=== ACTIVITY ===
Please give back, word for word, only the lines starting at the one containing "- [Entendiendo y" and ending at the one containing "- [Añadiendo Múltiples Reducers](#añadiendo-múltiples-reducers)" within the material below.

=== STORED DATA ===
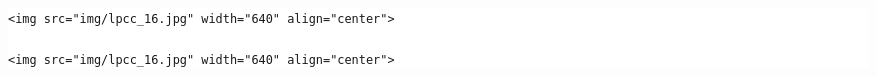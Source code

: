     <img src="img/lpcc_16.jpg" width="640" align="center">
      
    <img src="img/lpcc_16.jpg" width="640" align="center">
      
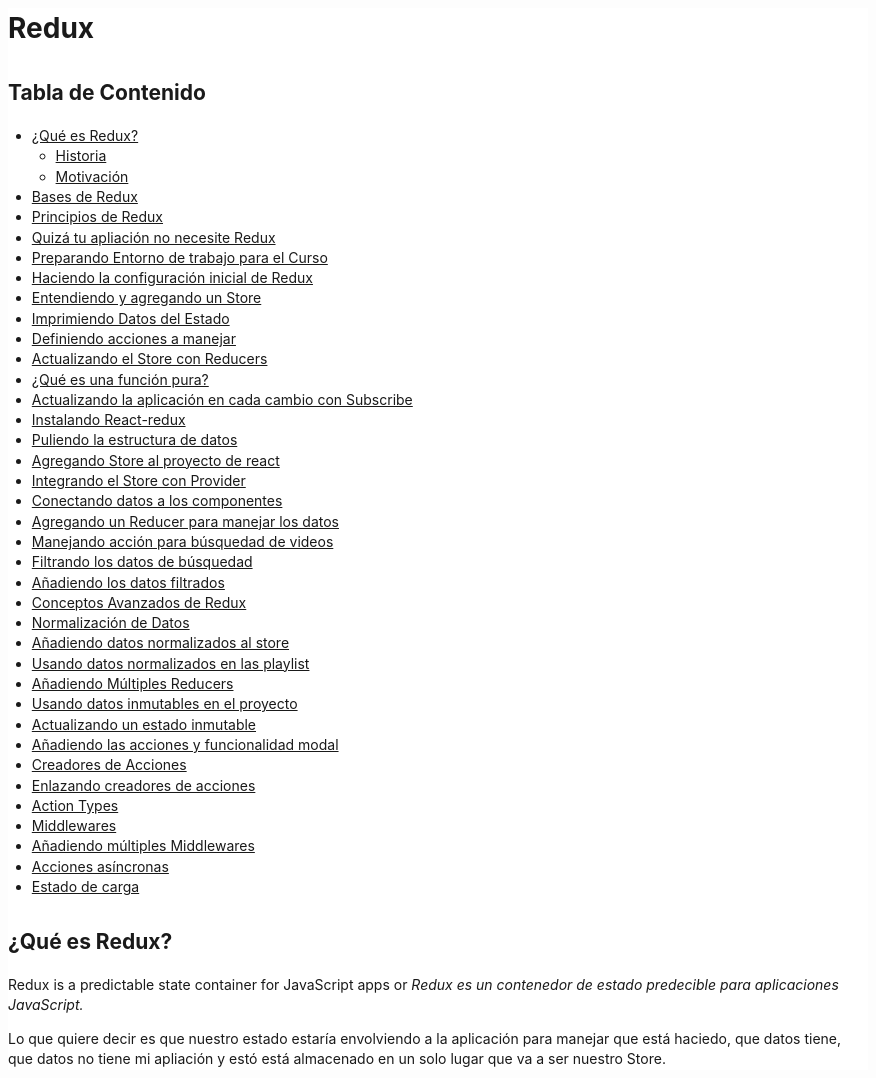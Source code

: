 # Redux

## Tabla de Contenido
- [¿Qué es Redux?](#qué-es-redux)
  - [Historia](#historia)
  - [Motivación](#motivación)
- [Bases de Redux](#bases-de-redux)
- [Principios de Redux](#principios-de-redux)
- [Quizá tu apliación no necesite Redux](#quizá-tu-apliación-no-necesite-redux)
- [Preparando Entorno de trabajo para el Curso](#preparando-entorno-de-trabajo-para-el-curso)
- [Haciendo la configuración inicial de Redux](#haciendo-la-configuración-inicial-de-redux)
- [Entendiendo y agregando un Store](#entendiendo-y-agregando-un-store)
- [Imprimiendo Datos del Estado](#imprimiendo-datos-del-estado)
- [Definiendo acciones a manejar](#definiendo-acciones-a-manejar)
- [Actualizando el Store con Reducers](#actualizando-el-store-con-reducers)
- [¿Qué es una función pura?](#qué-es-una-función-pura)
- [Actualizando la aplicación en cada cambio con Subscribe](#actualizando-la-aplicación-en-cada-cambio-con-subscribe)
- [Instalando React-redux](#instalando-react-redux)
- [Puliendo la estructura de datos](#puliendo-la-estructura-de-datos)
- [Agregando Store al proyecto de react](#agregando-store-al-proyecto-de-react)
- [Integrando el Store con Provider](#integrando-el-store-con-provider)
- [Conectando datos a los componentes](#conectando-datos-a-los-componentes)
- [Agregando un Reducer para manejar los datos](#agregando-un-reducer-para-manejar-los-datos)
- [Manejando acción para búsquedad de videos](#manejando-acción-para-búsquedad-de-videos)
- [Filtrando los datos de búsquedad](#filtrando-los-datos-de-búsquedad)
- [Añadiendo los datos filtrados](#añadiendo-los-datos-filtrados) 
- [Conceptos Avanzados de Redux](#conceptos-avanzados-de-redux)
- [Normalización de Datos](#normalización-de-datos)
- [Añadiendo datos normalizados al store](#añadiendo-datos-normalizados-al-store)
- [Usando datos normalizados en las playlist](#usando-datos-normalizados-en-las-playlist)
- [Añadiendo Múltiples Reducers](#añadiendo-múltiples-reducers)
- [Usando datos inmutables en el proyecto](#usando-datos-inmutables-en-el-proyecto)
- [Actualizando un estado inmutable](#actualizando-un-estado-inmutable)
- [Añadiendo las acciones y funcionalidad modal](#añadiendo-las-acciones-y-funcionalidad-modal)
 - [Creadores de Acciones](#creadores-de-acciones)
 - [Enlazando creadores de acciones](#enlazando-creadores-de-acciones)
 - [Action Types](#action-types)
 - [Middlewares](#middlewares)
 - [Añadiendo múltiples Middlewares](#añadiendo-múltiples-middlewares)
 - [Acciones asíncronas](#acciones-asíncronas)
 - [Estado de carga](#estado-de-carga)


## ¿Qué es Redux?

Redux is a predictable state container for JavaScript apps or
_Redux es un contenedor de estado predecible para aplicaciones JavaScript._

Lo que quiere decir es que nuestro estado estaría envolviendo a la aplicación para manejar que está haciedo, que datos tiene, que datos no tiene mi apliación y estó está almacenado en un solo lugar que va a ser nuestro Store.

=== YOUR RESPONSE ===
- [Entendiendo y agregando un Store](#entendiendo-y-agregando-un-store)
- [Imprimiendo Datos del Estado](#imprimiendo-datos-del-estado)
- [Definiendo acciones a manejar](#definiendo-acciones-a-manejar)
- [Actualizando el Store con Reducers](#actualizando-el-store-con-reducers)
- [¿Qué es una función pura?](#qué-es-una-función-pura)
- [Actualizando la aplicación en cada cambio con Subscribe](#actualizando-la-aplicación-en-cada-cambio-con-subscribe)
- [Instalando React-redux](#instalando-react-redux)
- [Puliendo la estructura de datos](#puliendo-la-estructura-de-datos)
- [Agregando Store al proyecto de react](#agregando-store-al-proyecto-de-react)
- [Integrando el Store con Provider](#integrando-el-store-con-provider)
- [Conectando datos a los componentes](#conectando-datos-a-los-componentes)
- [Agregando un Reducer para manejar los datos](#agregando-un-reducer-para-manejar-los-datos)
- [Manejando acción para búsquedad de videos](#manejando-acción-para-búsquedad-de-videos)
- [Filtrando los datos de búsquedad](#filtrando-los-datos-de-búsquedad)
- [Añadiendo los datos filtrados](#añadiendo-los-datos-filtrados) 
- [Conceptos Avanzados de Redux](#conceptos-avanzados-de-redux)
- [Normalización de Datos](#normalización-de-datos)
- [Añadiendo datos normalizados al store](#añadiendo-datos-normalizados-al-store)
- [Usando datos normalizados en las playlist](#usando-datos-normalizados-en-las-playlist)
- [Añadiendo Múltiples Reducers](#añadiendo-múltiples-reducers)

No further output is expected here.